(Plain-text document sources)
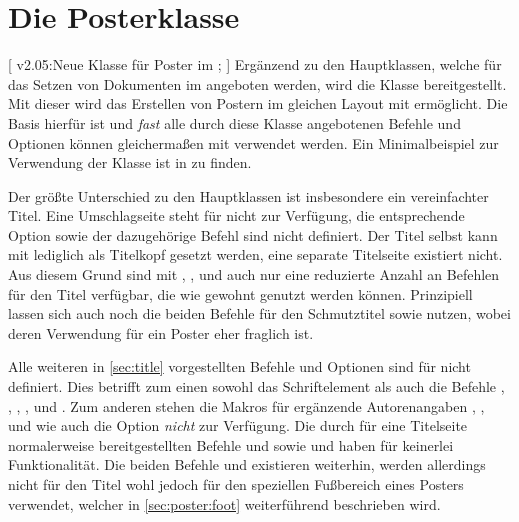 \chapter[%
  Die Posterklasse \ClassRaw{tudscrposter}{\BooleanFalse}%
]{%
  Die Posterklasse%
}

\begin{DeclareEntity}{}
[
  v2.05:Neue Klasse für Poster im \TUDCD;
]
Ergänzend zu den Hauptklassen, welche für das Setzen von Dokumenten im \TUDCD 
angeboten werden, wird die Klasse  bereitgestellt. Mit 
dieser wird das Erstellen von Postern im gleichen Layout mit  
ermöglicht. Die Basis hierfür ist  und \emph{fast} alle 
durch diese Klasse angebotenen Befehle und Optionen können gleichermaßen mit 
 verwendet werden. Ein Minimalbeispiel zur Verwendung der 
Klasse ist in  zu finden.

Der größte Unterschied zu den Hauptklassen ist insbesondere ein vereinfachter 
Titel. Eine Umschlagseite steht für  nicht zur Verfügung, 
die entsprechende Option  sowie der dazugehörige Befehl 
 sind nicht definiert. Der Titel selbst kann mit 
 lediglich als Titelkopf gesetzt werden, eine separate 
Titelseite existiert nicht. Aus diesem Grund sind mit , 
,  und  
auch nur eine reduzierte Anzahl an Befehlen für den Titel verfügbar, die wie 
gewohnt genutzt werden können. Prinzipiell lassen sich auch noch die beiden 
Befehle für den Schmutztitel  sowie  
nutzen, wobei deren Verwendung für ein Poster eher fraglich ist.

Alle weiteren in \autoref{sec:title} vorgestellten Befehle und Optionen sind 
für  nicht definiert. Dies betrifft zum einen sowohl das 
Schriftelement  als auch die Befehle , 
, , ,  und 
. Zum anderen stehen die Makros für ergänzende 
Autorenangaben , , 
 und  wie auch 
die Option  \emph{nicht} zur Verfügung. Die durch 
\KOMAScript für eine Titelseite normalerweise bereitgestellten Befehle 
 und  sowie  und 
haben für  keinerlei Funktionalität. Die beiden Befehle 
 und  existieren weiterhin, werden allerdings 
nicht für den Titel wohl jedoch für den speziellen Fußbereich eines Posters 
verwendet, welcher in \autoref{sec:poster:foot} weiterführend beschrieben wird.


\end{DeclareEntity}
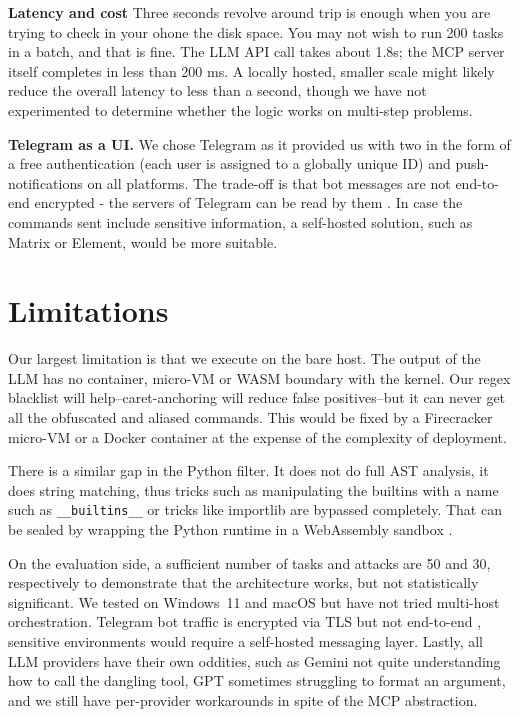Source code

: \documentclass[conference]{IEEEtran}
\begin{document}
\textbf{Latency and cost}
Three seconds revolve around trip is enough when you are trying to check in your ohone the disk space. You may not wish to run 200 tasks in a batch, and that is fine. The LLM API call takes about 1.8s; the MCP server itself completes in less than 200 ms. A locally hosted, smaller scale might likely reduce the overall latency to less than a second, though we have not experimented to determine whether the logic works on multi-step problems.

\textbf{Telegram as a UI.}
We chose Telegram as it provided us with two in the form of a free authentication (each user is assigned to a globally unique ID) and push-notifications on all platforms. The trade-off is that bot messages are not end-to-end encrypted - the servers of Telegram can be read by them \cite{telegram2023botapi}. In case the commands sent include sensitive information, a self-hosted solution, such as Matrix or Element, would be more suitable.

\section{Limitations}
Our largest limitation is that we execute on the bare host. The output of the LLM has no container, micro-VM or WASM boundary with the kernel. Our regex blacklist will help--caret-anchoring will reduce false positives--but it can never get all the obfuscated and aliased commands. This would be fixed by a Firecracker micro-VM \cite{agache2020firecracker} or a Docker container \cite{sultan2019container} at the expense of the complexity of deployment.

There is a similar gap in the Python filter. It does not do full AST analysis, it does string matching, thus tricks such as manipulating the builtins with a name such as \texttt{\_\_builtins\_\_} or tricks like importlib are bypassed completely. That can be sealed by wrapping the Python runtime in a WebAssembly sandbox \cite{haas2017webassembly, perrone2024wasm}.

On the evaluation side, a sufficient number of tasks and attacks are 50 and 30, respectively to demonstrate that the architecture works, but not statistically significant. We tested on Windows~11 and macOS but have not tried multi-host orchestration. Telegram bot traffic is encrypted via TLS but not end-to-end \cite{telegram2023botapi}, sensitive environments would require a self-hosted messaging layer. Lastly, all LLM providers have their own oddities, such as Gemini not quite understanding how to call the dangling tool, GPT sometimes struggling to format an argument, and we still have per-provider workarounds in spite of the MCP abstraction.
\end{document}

#### Task to complete
Please go line by line through the records above, copying each one that holds the string "Verwendung".

#### Solved exercise
 verwendet werden. Ein Minimalbeispiel zur Verwendung der 
nutzen, wobei deren Verwendung für ein Poster eher fraglich ist.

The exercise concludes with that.